## The task
If a line in the listing below has the string "documentclass", copy it out.

## Material for the task
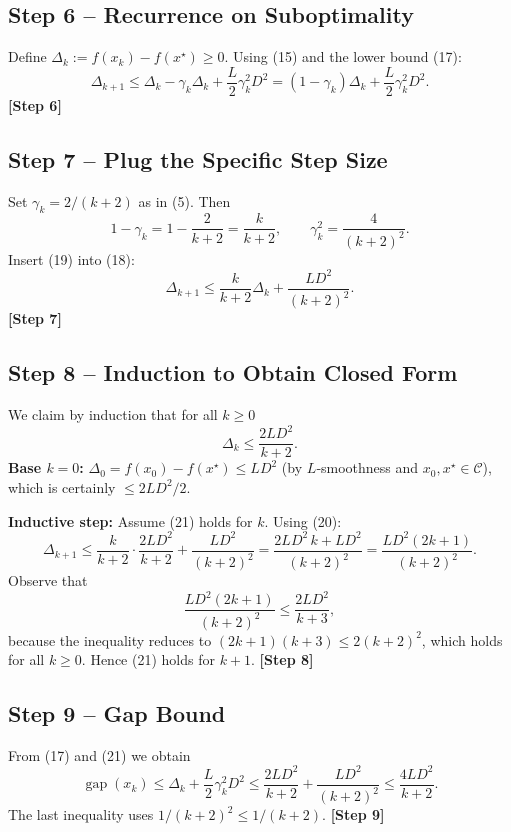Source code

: \documentclass{article}
\newcommand{\gap}{\operatorname{gap}}
\begin{document}
\subsection*{Step 6 – Recurrence on Suboptimality}
Define $\Delta_{k}:=f(x_{k})-f(x^{\star})\ge0$.  
Using (15) and the lower bound (17):
\[
\Delta_{k+1}\le \Delta_{k}-\gamma_{k}\Delta_{k}
               +\frac{L}{2}\gamma_{k}^{2}D^{2}
            = (1-\gamma_{k})\Delta_{k}
              +\frac{L}{2}\gamma_{k}^{2}D^{2}. \tag{18}
\]
\textbf{[Step 6]}

\subsection*{Step 7 – Plug the Specific Step Size}
Set $\gamma_{k}=2/(k+2)$ as in (5). Then
\[
1-\gamma_{k}=1-\frac{2}{k+2}=\frac{k}{k+2},\qquad
\gamma_{k}^{2}= \frac{4}{(k+2)^{2}}. \tag{19}
\]
Insert (19) into (18):
\[
\Delta_{k+1}\le \frac{k}{k+2}\Delta_{k}
               +\frac{L D^{2}}{(k+2)^{2}}. \tag{20}
\]
\textbf{[Step 7]}

\subsection*{Step 8 – Induction to Obtain Closed Form}
We claim by induction that for all $k\ge0$
\[
\Delta_{k}\le \frac{2L D^{2}}{k+2}. \tag{21}
\]
\textbf{Base $k=0$:}  
$\Delta_{0}=f(x_{0})-f(x^{\star})\le L D^{2}$ (by $L$‑smoothness and $x_{0},x^{\star}\in\mathcal{C}$), which is certainly $\le 2L D^{2}/2$.

\textbf{Inductive step:} Assume (21) holds for $k$. Using (20):
\[
\Delta_{k+1}\le \frac{k}{k+2}\cdot\frac{2L D^{2}}{k+2}
               +\frac{L D^{2}}{(k+2)^{2}}
            =\frac{2L D^{2}\,k + L D^{2}}{(k+2)^{2}}
            =\frac{L D^{2}(2k+1)}{(k+2)^{2}}.
\]
Observe that
\[
\frac{L D^{2}(2k+1)}{(k+2)^{2}}
   \le \frac{2L D^{2}}{k+3},
\]
because the inequality reduces to $(2k+1)(k+3)\le 2(k+2)^{2}$, which holds for all $k\ge0$. Hence (21) holds for $k+1$.
\textbf{[Step 8]}

\subsection*{Step 9 – Gap Bound}
From (17) and (21) we obtain
\[
\gap(x_{k})\le \Delta_{k}+\frac{L}{2}\gamma_{k}^{2}D^{2}
            \le \frac{2L D^{2}}{k+2}+\frac{L D^{2}}{(k+2)^{2}}
            \le \frac{4L D^{2}}{k+2}. \tag{22}
\]
The last inequality uses $1/(k+2)^{2}\le 1/(k+2)$.
\textbf{[Step 9]}
\end{document}
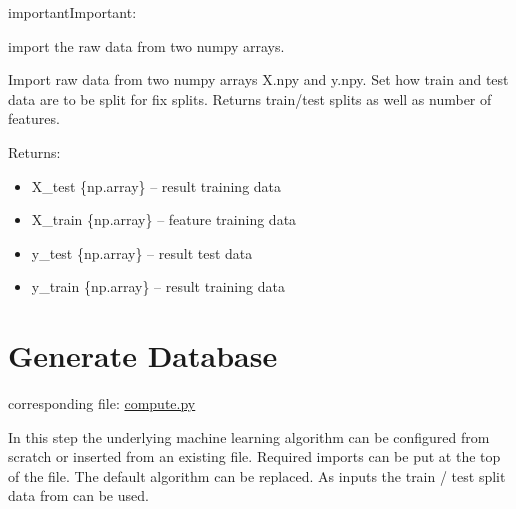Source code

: \documentclass[letterpaper,10pt,english]{sphinxmanual}
\begin{document}
\begin{sphinxadmonition}{important}{Important:}

\begin{fulllineitems}
\label{\detokenize{Importing_Data:ForestFire.import_data.import_data}}
import the raw data from two numpy arrays.

Import raw data from two numpy arrays X.npy and y.npy. 
Set how train and test data are to be split for fix splits.
Returns train/test splits as well as number of features.

Returns:
\begin{itemize}
\item {} 
X\_test \{np.array\} -- result training data

\item {} 
X\_train \{np.array\} -- feature training data

\item {} 
y\_test \{np.array\} -- result test data

\item {} 
y\_train \{np.array\} -- result training data

\end{itemize}

\end{fulllineitems}

\end{sphinxadmonition}
\label{\detokenize{Importing_Data:blank}}\begin{figure}[htbp]
\centering

\noindent{}
\label{\detokenize{Importing_Data:blank}}\end{figure}


\section{Generate Database}
\label{\detokenize{Generate_Database:generate-database}}\label{\detokenize{Generate_Database:compute}}\label{\detokenize{Generate_Database::doc}}
corresponding file: \href{https://github.com/weinertmos/ForestFire/blob/master/source/ForestFire/compute.py}{compute.py}

In this step the underlying machine learning algorithm can be configured from scratch or inserted from an existing file.
Required imports can be put at the top of the file.
The default algorithm can be replaced.
As inputs the train / test split data from {\hyperref[\detokenize{Importing_Data:import-data}]{}} can be used.
\end{document}
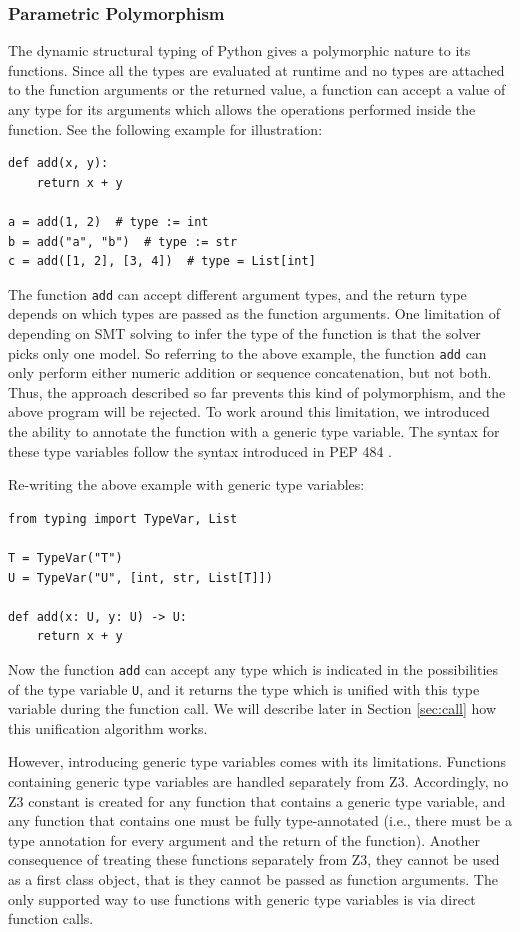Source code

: \subsubsection{Parametric Polymorphism}
The dynamic structural typing of Python gives a polymorphic nature to its functions. Since all the types are evaluated at runtime and no types are attached to the function arguments or the returned value, a function can accept a value of any type for its arguments which allows the operations performed inside the function. See the following example for illustration:
\begin{lstlisting}
def add(x, y):
	return x + y
	
a = add(1, 2)  # type := int
b = add("a", "b")  # type := str
c = add([1, 2], [3, 4])  # type = List[int]
\end{lstlisting}
The function \lstinline|add| can accept different argument types, and the return type depends on which types are passed as the function arguments. One limitation of depending on SMT solving to infer the type of the function is that the solver picks only one model. So referring to the above example, the function \lstinline|add| can only perform either numeric addition or sequence concatenation, but not both. Thus, the approach described so far prevents this kind of polymorphism, and the above program will be rejected. To work around this limitation, we introduced the ability to annotate the function with a generic type variable. The syntax for these type variables follow the syntax introduced in PEP 484 \cite{484}.

Re-writing the above example with generic type variables:

\begin{lstlisting}
from typing import TypeVar, List

T = TypeVar("T")
U = TypeVar("U", [int, str, List[T]])

def add(x: U, y: U) -> U:
	return x + y
\end{lstlisting}
Now the function \lstinline|add| can accept any type which is indicated in the possibilities of the type variable \lstinline|U|, and it returns the type which is unified with this type variable during the function call. We will describe later in Section \ref{sec:call} how this unification algorithm works.

However, introducing generic type variables comes with its limitations. Functions containing generic type variables are handled separately from Z3. Accordingly, no Z3 constant is created for any function that contains a generic type variable, and any function that contains one must be fully type-annotated (i.e., there must be a type annotation for every argument and the return of the function). Another consequence of treating these functions separately from Z3, they cannot be used as a first class object, that is they cannot be passed as function arguments. The only supported way to use functions with generic type variables is via direct function calls.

## Task answer
: \documentclass{article}
: \documentclass[letterpaper,10pt,english]{sphinxmanual}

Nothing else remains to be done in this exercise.